Скажу откровенно, это письмо тронуло меня до глубины души. Действительно, до 1953 года, до смерти Сталина, я очень чувствовал, что означало быть женатым на дочери репрессированного генерала. Об этом обязательно полагалось указывать в анкете. Я знал случаи, когда сурово наказывали людей, скрывавших такого рода подробности своей биографии, — анкеты в ту пору проверялись сверхтщательно, месяцами. Короче говоря, человек с такой анкетной записью считался как бы второсортным. При случае ему могли напомнить о незримом клейме «враг народа», витавшем над семьей. А за напоминанием могли последовать и вполне определенные выводы.

В 1949 году и мне основательно напомнили об этом.

В то время я уже работал первым секретарем Новосибирского обкома комсомола, и по нашей инициативе на заводах и в колхозах начали создавать молодежные бригады. Это было широко распространено в войну и давало хорошие результаты на производстве. Мы считали, что молодежные коллективы нужны и в мирное время. Казалось бы, что тут дурного? В Москве рассудили иначе. Меня обвинили в том, что я будто бы пытаюсь оторвать молодежь от партии, и навесили грозный ярлык «троцкиста».
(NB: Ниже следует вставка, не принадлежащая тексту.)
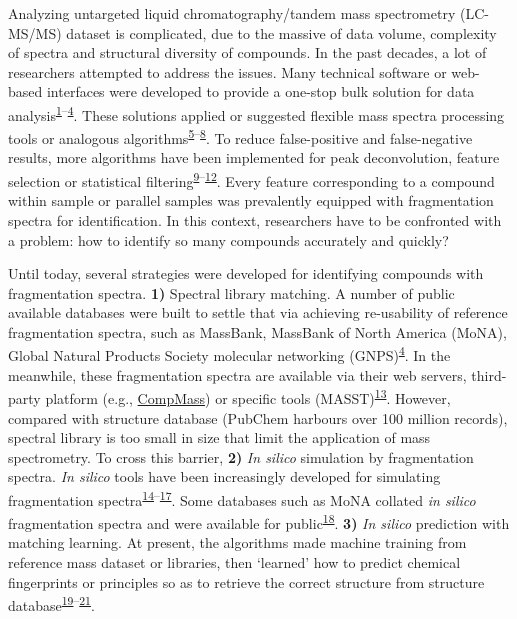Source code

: \documentclass[
]{article}
\begin{document}
Analyzing untargeted liquid chromatography/tandem mass spectrometry
(LC-MS/MS) dataset is complicated, due to the massive of data volume,
complexity of spectra and structural diversity of compounds. In the past
decades, a lot of researchers attempted to address the issues. Many
technical software or web-based interfaces were developed to provide a
one-stop bulk solution for data
analysis\textsuperscript{\protect\hyperlink{ref-2020p}{1}--\protect\hyperlink{ref-2016a}{4}}.
These solutions applied or suggested flexible mass spectra processing
tools or analogous
algorithms\textsuperscript{\protect\hyperlink{ref-2012d}{5}--\protect\hyperlink{ref-2010}{8}}.
To reduce false-positive and false-negative results, more algorithms
have been implemented for peak deconvolution, feature selection or
statistical
filtering\textsuperscript{\protect\hyperlink{ref-2017f}{9}--\protect\hyperlink{ref-2022b}{12}}.
Every feature corresponding to a compound within sample or parallel
samples was prevalently equipped with fragmentation spectra for
identification. In this context, researchers have to be confronted with
a problem: how to identify so many compounds accurately and quickly?

Until today, several strategies were developed for identifying compounds
with fragmentation spectra. \textbf{1)} Spectral library matching. A
number of public available databases were built to settle that via
achieving re-usability of reference fragmentation spectra, such as
MassBank, MassBank of North America (MoNA), Global Natural Products
Society molecular networking
(GNPS)\textsuperscript{\protect\hyperlink{ref-2016a}{4}}. In the
meanwhile, these fragmentation spectra are available via their web
servers, third-party platform (e.g.,
\href{http://prime.psc.riken.jp/compms/msdial/main.html\#MSP\%3E}{CompMass})
or specific tools
(MASST)\textsuperscript{\protect\hyperlink{ref-2020cm}{13}}. However,
compared with structure database (PubChem harbours over 100 million
records), spectral library is too small in size that limit the
application of mass spectrometry. To cross this barrier, \textbf{2)}
\emph{In silico} simulation by fragmentation spectra. \emph{In silico}
tools have been increasingly developed for simulating fragmentation
spectra\textsuperscript{\protect\hyperlink{ref-2010c}{14}--\protect\hyperlink{ref-2017aq}{17}}.
Some databases such as MoNA collated \emph{in silico} fragmentation
spectra and were available for
public\textsuperscript{\protect\hyperlink{ref-2013w}{18}}. \textbf{3)}
\emph{In silico} prediction with matching learning. At present, the
algorithms made machine training from reference mass dataset or
libraries, then `learned' how to predict chemical fingerprints or
principles so as to retrieve the correct structure from structure
database\textsuperscript{\protect\hyperlink{ref-2012ab}{19}--\protect\hyperlink{ref-2018ay}{21}}.
\end{document}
Но я ведь был не рядовым комсомольцем — первым секретарем обкома! Отчет нашего обкома слушали в Москве, на заседании бюро ЦК ВЛКСМ, проходившем под председательством Н.А.Михайлова, первого секретаря ЦК комсомола. При этом мое положение осложнялось одним опасным для меня обстоятельством. До этого было раскручено трагическое «ленинградское дело». По этому делу был привлечен второй секретарь ЦК ВЛКСМ, бывший первый секретарь Ленинградского обкома комсомола Иванов — умнейший человек. У меня с ним были добрые отношения, он меня поддерживал, и об этом знало руководство ЦК. Иванов был оклеветан, осужден и погиб — случившееся с ним я переживал страшно, не мог, конечно, поверить в его виновность. Да еще зная судьбу генерала Зиновьева.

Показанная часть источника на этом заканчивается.